It’s no secret that vinyl records are making a comeback.
Records and other pop culture nostalgia carelessly left over from the 70s and 80s are creeping their way back into the mainstream.
Amidst all the chaos surrounding Apple Music’s launch and Spotify’s downward spiral into the online streaming abyss, vinyl record sales seem to be thriving.
It’s a movement that goes far beyond any grandfather’s crate of dusty old LPs and well outside the record shops that once paid their hydro bills with nickels and dimes. Hipsters have staked a claim in keeping records “cool” for the rest of us.
Because of this surge in popularity, record shops are arguably more popular now than anytime since the 80s. Over the past five years, international LP sales of vinyl have more than quintupled in production and demand.
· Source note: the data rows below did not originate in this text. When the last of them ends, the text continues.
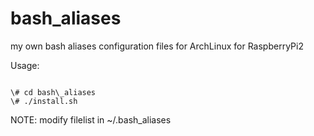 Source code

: bash\_aliases
============
my own bash aliases configuration files for ArchLinux for RaspberryPi2

Usage:
<pre><code>
\# cd bash\_aliases
\# ./install.sh
</pre></code>

NOTE: modify filelist in ~/.bash\_aliases
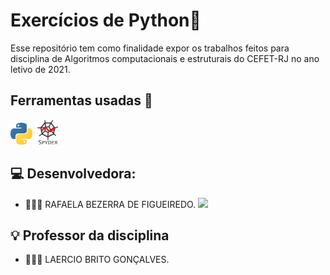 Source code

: # Exercícios de Python🐍

Esse repositório tem como finalidade expor os trabalhos feitos para disciplina de Algoritmos computacionais e estruturais do CEFET-RJ no ano letivo de 2021.

## Ferramentas usadas 🔧

<img src="Imagens/Python_logo.png" alt="Python logo" width="35"> <img src="Imagens/Spyder_logo.png" alt="Spyder logo" width="40">

## 💻 Desenvolvedora:

- 👩🏻‍💻 RAFAELA BEZERRA DE FIGUEIREDO. <a href="https://github.com/RafaelaBF"><img  src="https://img.shields.io/badge/github-%23100000.svg?&style=for-the-badge&logo=github&logoColor=white&link=mailto:https://github.com/RafaelaBF" width="50"></a>

## 💡 Professor da disciplina

- 👨🏻‍🏫 LAERCIO BRITO GONÇALVES.

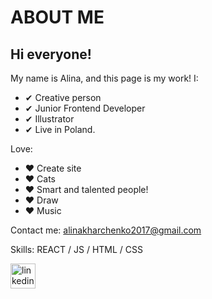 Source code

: # ABOUT ME

## Hi everyone!
My name is Alina, and this page is my work!
I:
- ✔ Creative person 
- ✔ Junior Frontend Developer
- ✔ Illustrator
- ✔ Live in Poland.

Love:
- ♥ Create site
- ♥ Cats
- ♥ Smart and talented people!
- ♥ Draw
- ♥ Music

Contact me: alinakharchenko2017@gmail.com






Skills: REACT / JS / HTML / CSS

[<img src='https://cdn.jsdelivr.net/npm/simple-icons@3.0.1/icons/linkedin.svg' alt='linkedin' height='40'>](https://www.linkedin.com/in/https://www.linkedin.com/in/alina-kharchenko-450329169//)  




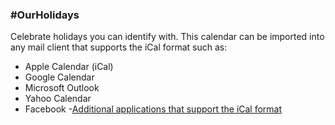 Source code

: ### #OurHolidays
Celebrate holidays you can identify with.
This calendar can be imported into any mail client that supports the iCal format such as:
- Apple Calendar (iCal)
- Google Calendar
- Microsoft Outlook
- Yahoo Calendar
- Facebook
-[Additional applications that support the iCal format](http://en.wikipedia.org/wiki/List_of_applications_with_iCalendar_support)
Is it time for David Bowie’s Modern Love to once again grace the turntables of young adults everywhere? Possibly, but some may argue he never left in the first place.
Analog music has always been around. So why has the resurgence skyrocketed over the past few years? Could it be that a 30-year retro theme has yet to run its course of making a comeback?
Unlikely. Scratched out tracks and albums carved like nail files died when the last existing Steely Dan LPs were buried in a desert, sometime in the mid-90s (they were given a noble sendoff, along with the last remaining copies of Fabio’s After Dark LP).
Aside from that obvious joke (the Steely Dan albums were never buried), my theory goes far beyond the implications of doing something just because “my parents did it.” I believe the sole factor driving the vinyl record craze is not hipsters, not grandfathers or their old LP crates and not the routine retro phase that many have come to expect.
The worldwide, bloodthirsty hunt for a customized and unique experience is the main factor that’s boosting vinyl sales. We all covet a personalized lifestyle and that seems to be a growingly marketable trait this day in age. Music companies have already figured out how to tap into that demand.
It started with Mp3s players. They revolutionized how we listen to music. Then came smartphones. They can customize everything, from the software to the phone shell itself. Now we’re at the point where wearable technology is taking off because people want to track their heartbeat while listening to music (which is even more proof that everybody wants their media to only work for them).
But by developing these technologies, tech companies have spurned the authentic touch that vinyl music once had to offer. The original recordings are often dummied up, remastered, compressed and expanded; basically, digital music is just a bunch of re-filtered sounds meant to be a part of a thousand-song army.
But that’s where vinyl does come handy. If you’re ever looking for a track you’ve never heard before – something that’s kind of squeaky to hear, but truly unique – listen to the B-side of any vinyl LP. That layered sound is something that had been fading for decades, until recently.
The B-side songs are meant to compliment hit singles on the A-side, but are usually forgotten in the grand scheme of other LPs produced along the way. But take my word for it; some of the best music gems come from the B-sides.
It’s arguable to prove that hearing a vinyl record sounds similar to hearing a live band in the same room. If that’s true, then listening to digital music on a portable music player must sound like a live band in your pocket.
Either way, by listening to vinyl records you still hear the music for what it truly is and how it was truly recorded. It’s a physical copy of the music that people can actually touch, and that’s something that will never be replaced as new music technologies are invented.
Vinyl curators can finally sleep well knowing their music isn’t going anywhere anytime soon.